_Required work_
Look over the entries that follow and work out how many lines contain "token". State the number only.

↓

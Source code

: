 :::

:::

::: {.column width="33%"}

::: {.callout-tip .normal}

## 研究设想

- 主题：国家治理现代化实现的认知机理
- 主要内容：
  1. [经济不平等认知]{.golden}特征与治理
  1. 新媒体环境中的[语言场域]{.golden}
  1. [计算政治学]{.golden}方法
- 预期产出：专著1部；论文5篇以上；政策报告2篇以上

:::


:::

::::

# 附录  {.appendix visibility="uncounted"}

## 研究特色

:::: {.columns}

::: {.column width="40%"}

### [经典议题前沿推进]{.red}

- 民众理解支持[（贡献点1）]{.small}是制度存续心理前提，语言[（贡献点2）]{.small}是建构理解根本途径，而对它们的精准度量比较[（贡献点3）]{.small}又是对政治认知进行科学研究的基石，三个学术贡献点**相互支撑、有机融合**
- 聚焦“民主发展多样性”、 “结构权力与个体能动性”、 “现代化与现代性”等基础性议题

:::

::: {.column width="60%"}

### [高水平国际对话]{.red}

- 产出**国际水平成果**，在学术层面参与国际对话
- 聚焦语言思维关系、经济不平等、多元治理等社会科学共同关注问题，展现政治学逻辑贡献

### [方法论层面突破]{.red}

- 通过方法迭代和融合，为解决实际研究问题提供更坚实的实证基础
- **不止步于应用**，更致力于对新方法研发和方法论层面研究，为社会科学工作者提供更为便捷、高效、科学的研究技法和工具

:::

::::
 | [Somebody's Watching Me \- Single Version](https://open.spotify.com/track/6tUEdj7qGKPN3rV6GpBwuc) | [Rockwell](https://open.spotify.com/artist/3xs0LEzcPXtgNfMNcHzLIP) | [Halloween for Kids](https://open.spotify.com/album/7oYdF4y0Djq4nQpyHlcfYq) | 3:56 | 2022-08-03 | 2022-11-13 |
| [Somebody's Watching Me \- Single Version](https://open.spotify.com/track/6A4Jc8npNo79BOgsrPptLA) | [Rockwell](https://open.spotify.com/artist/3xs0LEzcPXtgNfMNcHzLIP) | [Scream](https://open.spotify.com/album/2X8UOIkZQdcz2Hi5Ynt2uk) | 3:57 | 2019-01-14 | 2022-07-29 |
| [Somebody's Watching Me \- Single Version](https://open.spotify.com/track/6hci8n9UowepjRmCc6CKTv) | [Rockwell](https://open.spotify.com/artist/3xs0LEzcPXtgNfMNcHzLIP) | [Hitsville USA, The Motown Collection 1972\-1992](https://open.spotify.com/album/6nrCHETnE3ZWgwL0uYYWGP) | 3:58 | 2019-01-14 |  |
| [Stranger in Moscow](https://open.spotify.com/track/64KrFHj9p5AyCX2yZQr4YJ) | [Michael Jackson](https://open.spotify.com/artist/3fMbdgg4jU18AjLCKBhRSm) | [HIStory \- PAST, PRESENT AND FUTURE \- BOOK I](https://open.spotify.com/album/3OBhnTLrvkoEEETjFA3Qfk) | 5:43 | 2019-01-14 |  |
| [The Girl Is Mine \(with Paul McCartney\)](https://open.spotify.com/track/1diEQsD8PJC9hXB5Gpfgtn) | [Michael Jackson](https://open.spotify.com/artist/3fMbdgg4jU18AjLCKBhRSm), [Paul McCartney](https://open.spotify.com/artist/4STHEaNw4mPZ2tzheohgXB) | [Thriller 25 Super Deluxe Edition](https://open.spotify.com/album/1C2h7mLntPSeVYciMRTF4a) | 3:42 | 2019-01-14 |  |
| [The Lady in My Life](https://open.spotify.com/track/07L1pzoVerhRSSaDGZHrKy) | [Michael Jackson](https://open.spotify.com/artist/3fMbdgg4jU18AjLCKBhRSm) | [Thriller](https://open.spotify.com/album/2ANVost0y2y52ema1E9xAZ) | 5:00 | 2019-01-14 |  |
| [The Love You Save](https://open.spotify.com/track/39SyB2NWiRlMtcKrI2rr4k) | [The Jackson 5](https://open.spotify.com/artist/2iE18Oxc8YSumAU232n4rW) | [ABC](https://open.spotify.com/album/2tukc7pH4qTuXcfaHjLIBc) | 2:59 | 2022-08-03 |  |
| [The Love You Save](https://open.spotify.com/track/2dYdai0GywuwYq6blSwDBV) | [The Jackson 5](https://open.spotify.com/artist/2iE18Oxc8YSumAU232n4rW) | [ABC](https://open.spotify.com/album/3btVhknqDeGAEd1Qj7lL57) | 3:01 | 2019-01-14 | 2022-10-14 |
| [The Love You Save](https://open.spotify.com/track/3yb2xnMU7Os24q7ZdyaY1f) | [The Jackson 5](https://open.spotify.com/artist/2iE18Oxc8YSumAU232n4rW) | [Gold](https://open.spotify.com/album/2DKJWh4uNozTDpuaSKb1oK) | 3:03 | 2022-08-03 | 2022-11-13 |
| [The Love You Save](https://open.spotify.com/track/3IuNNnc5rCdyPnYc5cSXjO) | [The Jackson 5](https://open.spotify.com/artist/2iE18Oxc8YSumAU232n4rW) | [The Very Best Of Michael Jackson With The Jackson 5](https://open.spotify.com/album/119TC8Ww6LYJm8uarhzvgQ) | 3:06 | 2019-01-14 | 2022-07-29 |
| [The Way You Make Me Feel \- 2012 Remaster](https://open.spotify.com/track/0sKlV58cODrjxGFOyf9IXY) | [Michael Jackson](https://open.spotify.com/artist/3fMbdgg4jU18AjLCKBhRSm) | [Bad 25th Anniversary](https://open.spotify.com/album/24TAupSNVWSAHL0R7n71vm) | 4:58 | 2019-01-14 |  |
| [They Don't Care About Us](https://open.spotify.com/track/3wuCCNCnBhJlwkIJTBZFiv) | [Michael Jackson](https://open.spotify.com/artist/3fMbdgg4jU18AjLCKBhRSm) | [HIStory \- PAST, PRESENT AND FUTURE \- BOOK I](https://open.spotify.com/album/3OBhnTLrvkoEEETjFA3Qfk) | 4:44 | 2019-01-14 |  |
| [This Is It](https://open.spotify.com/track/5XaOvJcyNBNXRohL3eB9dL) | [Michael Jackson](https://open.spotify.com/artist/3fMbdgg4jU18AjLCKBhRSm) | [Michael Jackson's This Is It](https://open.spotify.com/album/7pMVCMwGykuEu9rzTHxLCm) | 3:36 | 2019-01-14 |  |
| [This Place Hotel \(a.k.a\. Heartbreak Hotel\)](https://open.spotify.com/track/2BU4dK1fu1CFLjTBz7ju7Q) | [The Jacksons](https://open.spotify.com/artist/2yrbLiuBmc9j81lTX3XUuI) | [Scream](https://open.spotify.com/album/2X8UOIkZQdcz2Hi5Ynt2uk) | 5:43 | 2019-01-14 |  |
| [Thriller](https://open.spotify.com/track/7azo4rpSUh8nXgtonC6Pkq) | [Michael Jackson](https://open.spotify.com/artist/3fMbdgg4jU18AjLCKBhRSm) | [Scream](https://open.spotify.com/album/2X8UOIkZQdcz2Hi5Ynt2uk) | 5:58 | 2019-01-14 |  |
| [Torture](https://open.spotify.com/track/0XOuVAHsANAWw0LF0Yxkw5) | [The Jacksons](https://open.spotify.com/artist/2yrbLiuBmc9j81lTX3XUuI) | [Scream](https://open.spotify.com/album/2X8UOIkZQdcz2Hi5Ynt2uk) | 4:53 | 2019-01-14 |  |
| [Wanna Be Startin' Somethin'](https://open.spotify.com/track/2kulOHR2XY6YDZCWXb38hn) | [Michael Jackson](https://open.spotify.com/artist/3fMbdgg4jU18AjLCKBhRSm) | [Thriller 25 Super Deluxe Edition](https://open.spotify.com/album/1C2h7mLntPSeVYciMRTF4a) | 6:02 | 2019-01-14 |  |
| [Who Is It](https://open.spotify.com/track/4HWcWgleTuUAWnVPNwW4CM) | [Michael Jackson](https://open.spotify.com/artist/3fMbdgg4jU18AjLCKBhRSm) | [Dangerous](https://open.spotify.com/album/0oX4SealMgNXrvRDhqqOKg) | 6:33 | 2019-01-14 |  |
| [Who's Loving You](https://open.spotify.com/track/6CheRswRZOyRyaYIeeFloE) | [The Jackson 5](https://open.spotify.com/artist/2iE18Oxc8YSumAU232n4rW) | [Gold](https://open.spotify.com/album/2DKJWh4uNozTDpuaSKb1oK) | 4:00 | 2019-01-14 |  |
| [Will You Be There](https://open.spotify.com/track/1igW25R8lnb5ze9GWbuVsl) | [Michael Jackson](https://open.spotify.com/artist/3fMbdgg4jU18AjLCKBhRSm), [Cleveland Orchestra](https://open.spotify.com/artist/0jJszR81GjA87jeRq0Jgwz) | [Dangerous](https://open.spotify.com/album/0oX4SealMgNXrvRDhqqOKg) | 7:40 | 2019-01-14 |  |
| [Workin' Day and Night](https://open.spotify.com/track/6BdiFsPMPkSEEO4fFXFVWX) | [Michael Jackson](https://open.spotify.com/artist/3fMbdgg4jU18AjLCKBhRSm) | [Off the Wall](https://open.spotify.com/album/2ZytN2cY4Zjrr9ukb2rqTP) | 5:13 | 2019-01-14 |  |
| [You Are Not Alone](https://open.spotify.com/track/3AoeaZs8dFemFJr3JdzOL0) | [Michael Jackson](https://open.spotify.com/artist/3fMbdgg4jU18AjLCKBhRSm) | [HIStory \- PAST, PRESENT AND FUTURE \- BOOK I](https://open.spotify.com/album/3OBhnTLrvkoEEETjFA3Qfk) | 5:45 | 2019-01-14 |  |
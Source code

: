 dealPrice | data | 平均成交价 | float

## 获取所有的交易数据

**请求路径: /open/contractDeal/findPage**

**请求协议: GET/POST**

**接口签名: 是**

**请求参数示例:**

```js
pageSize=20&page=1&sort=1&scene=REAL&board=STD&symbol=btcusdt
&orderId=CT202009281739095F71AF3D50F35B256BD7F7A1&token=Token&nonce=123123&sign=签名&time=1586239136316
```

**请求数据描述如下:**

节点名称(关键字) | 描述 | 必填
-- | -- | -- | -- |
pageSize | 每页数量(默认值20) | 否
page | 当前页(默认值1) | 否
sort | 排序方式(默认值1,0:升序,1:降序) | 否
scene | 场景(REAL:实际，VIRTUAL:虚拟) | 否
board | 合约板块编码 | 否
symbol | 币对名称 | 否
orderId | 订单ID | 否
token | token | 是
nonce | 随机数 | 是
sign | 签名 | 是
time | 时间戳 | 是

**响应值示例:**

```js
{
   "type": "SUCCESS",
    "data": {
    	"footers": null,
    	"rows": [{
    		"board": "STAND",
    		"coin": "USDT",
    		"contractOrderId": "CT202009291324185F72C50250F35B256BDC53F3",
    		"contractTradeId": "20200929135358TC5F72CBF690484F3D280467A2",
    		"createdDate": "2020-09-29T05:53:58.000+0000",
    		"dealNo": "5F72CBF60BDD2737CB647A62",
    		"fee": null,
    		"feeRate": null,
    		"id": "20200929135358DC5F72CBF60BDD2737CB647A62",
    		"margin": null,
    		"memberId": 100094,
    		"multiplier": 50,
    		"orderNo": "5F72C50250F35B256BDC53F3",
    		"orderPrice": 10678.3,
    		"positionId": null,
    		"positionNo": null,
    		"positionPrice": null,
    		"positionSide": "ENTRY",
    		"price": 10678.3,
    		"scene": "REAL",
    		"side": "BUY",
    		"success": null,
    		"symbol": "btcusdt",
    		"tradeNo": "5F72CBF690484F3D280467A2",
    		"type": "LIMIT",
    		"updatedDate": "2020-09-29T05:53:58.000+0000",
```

↑

_Solution to the exercise_
2